Monitoring and Evaluation: We will work closely with the provincial and district health offices to collect routine aggregate statistics regarding our program. We will collect information regarding HIV testing rates stratified by gender and age. On a quarterly basis, these data will be reviewed internally to identify potential weaknesses in our approach, so that the appropriate interventions may be implemented. On a semi-annual basis, we will review these figures with the district health offices to address common obstacles and challenges.
Support for counseling and testing (CT) services in twenty-eight communities: 21 communities across seven districts in Western Province and 7 communities in Lusaka District. In Lusaka, CT is available through quarterly intensive community door-to-door campaigns. In each Western Province community, CT is available through three services: (1) ongoing door-to-door campaigns by trained lay counselors offering in-home testing and counseling; (2) clinic-based HIV testing by trained lay counselors; and (3) mobile health program testing by trained lay counselors, offered as part of existing district health outreach activities.
Program activities in FY 2010 include:
1. Training a minimum of 14 new lay counselors in CT.
2. Continuing to support a minimum of 98 lay counselors in Western Province.
3. Conducting nine new community site assessments (six new communities in six existing districts and three new communities in one new district).
4. Procuring transportation equipment (motorcycles, bicycles, and/or boats) as appropriate for the new communities.
5. Conducting nine intensive mobile CT drives in the nine new communities.

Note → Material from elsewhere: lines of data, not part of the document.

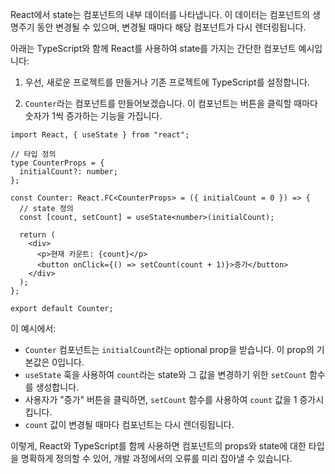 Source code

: React에서 state는 컴포넌트의 내부 데이터를 나타냅니다. 이 데이터는 컴포넌트의 생명주기 동안 변경될 수 있으며, 변경될 때마다 해당 컴포넌트가 다시 렌더링됩니다.

아래는 TypeScript와 함께 React를 사용하여 state를 가지는 간단한 컴포넌트 예시입니다:

1. 우선, 새로운 프로젝트를 만들거나 기존 프로젝트에 TypeScript를 설정합니다.

2. `Counter`라는 컴포넌트를 만들어보겠습니다. 이 컴포넌트는 버튼을 클릭할 때마다 숫자가 1씩 증가하는 기능을 가집니다.

```tsx
import React, { useState } from "react";

// 타입 정의
type CounterProps = {
  initialCount?: number;
};

const Counter: React.FC<CounterProps> = ({ initialCount = 0 }) => {
  // state 정의
  const [count, setCount] = useState<number>(initialCount);

  return (
    <div>
      <p>현재 카운트: {count}</p>
      <button onClick={() => setCount(count + 1)}>증가</button>
    </div>
  );
};

export default Counter;
```

이 예시에서:

- `Counter` 컴포넌트는 `initialCount`라는 optional prop을 받습니다. 이 prop의 기본값은 0입니다.
- `useState` 훅을 사용하여 `count`라는 state와 그 값을 변경하기 위한 `setCount` 함수를 생성합니다.
- 사용자가 "증가" 버튼을 클릭하면, `setCount` 함수를 사용하여 `count` 값을 1 증가시킵니다.
- `count` 값이 변경될 때마다 컴포넌트는 다시 렌더링됩니다.

이렇게, React와 TypeScript를 함께 사용하면 컴포넌트의 props와 state에 대한 타입을 명확하게 정의할 수 있어, 개발 과정에서의 오류를 미리 잡아낼 수 있습니다.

6. Providing ongoing evaluation of CT services in the field, including (a) regularly evaluating counseling and testing skills of providers; (b) supporting quality assurance (QA) of HIV tests in all sites; (c) participating in national QA programs; (d) implementing "refresher" trainings adapted to the MOH/CDC standard training package; and (e) all essential supplies, job aids and tools needed to conduct rapid HIV testing Consideration should be given to hiring a laboratory QA manager to coordinate and supervise lay counselors, liaison with the MOH QA team for program enrollment, and provide feedback in order to ensure high quality of rapid HIV testing.
7. Providing mentoring and supervision to improve the quality of counseling, with a particular focus on promoting couples counseling and integrating HIV prevention messages.
8. Designing and implementing a pilot program for performance-based funding at one district site, to determine its feasibility for broader implementation.
9. Supporting ongoing community outreach activities, including drama performances and meetings with community, church, and traditional leaders.
The CT coordinator will review monthly statistics from all communities, and provide supportive supervision on a quarterly basis to identify areas for improvement and develop a quarterly quality improvement action plan. We will meet with management staff in each district twice a year to address common obstacles and challenges.